Data for analysis
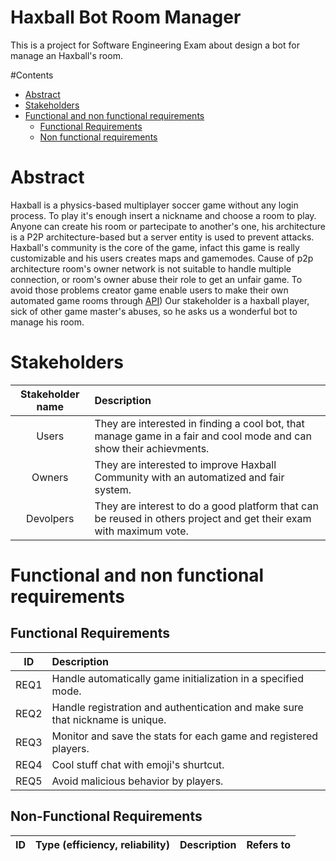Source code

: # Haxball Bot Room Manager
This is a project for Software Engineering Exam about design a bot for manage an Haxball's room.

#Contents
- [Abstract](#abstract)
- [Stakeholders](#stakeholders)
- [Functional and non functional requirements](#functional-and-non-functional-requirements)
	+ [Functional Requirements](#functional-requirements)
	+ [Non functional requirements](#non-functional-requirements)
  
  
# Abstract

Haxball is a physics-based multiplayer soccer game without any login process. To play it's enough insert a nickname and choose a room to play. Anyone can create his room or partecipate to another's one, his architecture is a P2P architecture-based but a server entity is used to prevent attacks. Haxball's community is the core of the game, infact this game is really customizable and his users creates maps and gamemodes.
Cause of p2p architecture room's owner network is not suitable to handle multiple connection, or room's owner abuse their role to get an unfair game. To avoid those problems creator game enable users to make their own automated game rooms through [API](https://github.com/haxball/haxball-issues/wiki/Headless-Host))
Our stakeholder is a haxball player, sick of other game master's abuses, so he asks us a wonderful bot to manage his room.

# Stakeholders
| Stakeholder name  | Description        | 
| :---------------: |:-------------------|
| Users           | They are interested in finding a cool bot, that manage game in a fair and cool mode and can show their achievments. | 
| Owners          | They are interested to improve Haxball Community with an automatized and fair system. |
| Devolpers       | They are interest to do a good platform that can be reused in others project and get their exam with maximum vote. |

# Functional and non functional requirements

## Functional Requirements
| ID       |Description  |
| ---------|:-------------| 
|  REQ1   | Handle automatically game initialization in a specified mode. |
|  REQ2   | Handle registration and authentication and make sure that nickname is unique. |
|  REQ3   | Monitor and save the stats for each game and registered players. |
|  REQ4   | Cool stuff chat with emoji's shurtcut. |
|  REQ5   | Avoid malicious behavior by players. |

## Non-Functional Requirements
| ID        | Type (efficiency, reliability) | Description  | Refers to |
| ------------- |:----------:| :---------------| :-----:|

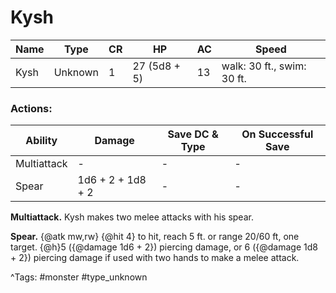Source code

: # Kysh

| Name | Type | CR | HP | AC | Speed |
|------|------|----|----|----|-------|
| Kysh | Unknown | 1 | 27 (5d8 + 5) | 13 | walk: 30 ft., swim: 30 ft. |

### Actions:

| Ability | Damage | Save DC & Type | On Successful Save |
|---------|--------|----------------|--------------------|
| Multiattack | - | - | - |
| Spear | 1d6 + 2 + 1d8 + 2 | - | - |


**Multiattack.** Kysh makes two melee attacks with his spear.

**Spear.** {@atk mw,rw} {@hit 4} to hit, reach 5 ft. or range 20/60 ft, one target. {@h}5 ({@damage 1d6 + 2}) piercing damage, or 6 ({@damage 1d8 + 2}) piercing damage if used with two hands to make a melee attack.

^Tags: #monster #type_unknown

---

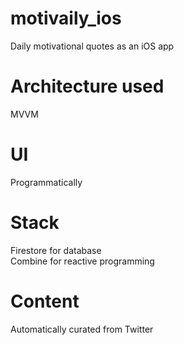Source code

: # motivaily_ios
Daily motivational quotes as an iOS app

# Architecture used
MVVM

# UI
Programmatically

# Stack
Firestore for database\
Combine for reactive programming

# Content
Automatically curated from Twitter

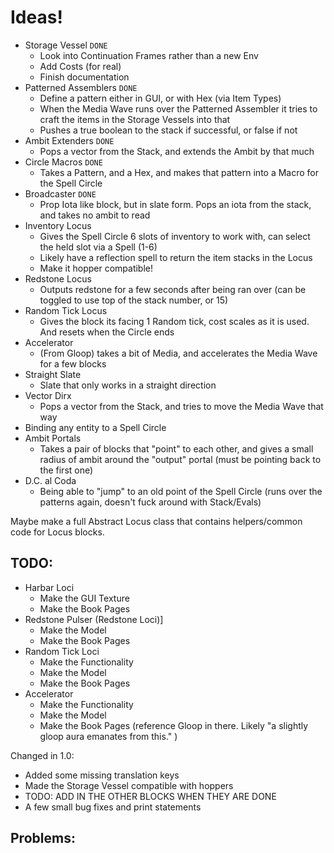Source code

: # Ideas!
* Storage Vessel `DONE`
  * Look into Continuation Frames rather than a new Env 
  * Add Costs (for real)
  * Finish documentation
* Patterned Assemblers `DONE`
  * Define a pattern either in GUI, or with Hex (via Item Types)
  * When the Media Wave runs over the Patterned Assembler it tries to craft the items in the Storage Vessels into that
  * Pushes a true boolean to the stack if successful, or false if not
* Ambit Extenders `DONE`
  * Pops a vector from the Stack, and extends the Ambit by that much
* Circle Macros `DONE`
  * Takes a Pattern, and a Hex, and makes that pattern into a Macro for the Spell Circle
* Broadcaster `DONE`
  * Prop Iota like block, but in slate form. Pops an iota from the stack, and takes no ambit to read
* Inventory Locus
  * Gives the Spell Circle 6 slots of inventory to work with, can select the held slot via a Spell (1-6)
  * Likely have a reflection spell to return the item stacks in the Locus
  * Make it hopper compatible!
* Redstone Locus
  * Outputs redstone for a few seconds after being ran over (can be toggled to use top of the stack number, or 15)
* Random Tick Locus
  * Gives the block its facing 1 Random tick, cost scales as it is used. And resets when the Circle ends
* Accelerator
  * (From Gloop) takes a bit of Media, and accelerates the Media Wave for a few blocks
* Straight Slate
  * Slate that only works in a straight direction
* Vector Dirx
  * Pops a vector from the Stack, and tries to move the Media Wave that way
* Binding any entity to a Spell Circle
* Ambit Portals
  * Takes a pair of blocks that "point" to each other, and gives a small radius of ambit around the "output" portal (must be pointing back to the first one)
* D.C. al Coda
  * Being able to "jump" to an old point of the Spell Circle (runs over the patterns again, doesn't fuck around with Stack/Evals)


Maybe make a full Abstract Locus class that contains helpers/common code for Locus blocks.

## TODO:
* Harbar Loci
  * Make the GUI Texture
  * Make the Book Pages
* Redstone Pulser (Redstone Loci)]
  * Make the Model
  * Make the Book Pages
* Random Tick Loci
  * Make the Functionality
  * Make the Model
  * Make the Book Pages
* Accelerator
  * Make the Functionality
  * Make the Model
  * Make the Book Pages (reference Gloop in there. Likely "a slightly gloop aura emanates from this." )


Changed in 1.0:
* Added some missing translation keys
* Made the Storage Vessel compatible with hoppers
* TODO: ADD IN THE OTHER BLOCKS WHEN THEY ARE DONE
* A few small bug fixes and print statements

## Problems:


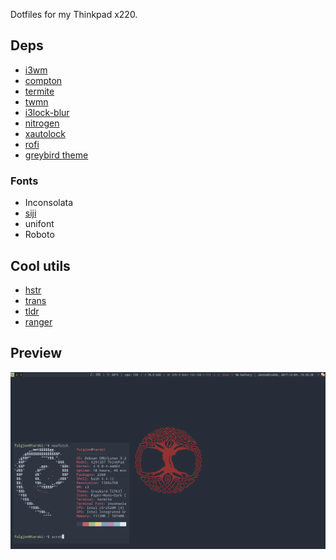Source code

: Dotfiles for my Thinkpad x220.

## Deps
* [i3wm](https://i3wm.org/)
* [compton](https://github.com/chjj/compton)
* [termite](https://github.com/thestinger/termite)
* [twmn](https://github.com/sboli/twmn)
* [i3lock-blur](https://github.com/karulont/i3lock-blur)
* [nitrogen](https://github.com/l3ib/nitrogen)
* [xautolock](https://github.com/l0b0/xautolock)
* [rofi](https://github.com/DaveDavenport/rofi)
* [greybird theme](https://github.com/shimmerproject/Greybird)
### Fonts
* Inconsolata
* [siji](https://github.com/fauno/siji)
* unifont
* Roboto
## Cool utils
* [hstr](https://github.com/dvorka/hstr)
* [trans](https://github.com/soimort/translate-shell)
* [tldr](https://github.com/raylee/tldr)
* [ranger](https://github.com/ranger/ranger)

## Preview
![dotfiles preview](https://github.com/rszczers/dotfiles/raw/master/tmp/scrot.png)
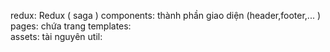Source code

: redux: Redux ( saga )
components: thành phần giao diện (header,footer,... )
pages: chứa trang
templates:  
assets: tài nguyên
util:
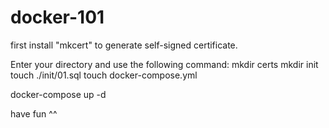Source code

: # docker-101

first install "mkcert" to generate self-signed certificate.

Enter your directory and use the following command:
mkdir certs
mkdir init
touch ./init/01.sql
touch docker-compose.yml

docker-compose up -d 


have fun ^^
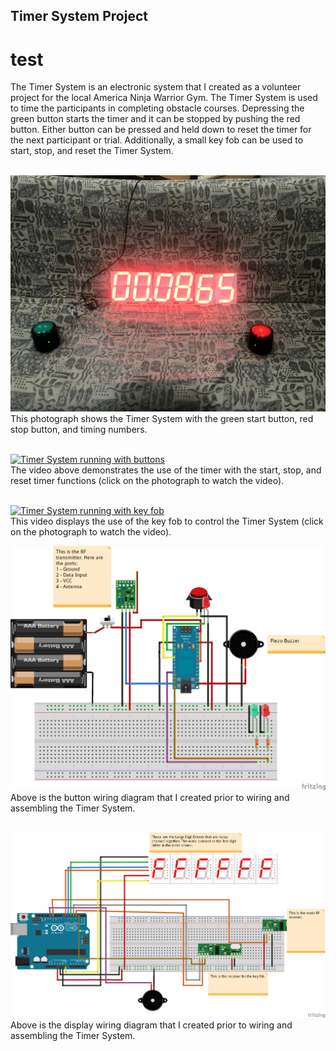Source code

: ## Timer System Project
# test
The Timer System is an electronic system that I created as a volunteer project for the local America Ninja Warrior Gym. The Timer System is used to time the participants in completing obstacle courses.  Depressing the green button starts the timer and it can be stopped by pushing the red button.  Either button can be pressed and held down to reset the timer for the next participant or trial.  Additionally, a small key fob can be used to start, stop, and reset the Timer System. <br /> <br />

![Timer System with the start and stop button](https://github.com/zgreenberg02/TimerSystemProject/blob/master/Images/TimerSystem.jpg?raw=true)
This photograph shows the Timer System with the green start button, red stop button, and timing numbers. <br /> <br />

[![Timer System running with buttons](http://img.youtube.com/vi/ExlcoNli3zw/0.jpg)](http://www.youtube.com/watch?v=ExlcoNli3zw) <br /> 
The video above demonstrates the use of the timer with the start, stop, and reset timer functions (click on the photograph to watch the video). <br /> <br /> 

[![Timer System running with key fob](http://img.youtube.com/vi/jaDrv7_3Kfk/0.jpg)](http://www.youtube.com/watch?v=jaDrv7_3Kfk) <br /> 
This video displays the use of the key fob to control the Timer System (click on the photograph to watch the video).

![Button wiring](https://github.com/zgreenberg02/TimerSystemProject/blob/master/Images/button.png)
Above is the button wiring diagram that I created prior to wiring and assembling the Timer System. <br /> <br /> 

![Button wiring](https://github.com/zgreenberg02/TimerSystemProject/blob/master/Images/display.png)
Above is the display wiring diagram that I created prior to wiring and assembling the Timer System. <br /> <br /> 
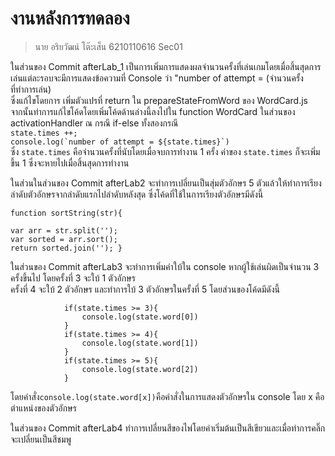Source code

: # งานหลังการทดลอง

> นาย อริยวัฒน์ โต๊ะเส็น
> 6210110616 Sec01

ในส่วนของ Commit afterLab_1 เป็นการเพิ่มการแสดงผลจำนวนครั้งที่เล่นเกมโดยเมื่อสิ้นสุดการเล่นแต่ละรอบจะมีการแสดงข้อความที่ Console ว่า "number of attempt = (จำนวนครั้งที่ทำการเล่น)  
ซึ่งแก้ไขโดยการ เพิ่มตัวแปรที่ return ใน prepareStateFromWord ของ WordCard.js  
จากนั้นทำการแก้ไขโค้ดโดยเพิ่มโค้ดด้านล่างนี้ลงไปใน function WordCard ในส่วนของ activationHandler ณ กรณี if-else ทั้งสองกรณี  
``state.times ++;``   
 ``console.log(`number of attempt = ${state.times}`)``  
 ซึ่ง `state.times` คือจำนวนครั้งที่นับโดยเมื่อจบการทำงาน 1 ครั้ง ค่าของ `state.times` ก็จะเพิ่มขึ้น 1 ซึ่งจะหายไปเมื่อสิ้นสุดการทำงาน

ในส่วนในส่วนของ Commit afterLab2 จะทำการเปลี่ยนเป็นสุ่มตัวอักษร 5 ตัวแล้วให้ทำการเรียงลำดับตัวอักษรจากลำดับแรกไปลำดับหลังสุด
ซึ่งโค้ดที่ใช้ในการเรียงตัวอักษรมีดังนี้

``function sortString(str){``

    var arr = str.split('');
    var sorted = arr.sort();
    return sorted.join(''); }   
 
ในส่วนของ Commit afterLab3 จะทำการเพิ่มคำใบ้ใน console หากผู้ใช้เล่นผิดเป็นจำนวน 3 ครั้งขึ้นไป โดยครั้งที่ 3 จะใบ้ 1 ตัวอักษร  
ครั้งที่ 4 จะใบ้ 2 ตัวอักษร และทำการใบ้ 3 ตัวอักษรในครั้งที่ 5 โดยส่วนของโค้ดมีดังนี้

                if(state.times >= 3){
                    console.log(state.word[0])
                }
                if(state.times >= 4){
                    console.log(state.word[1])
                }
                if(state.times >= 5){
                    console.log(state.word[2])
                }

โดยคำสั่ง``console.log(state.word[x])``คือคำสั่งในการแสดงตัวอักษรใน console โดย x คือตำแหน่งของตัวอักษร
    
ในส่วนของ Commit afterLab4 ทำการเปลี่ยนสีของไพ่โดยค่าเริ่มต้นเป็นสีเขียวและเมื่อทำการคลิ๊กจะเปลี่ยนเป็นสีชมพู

---

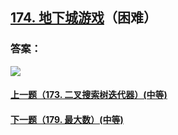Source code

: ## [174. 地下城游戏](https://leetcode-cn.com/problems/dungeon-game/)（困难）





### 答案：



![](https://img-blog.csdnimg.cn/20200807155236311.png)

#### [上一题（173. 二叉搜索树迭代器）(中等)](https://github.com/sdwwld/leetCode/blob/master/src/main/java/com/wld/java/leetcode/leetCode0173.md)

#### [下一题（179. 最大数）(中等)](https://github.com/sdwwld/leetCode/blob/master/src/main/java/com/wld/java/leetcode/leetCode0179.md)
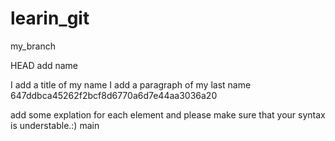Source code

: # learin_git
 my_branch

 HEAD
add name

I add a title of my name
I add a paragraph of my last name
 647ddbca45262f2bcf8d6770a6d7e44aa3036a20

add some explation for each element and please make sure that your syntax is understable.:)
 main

Instructions to follow
Please copy each line from the material above in which the string "assembling" appears.

Exercise response
Above is the button wiring diagram that I created prior to wiring and assembling the Timer System. <br /> <br /> 
Above is the display wiring diagram that I created prior to wiring and assembling the Timer System. <br /> <br /> 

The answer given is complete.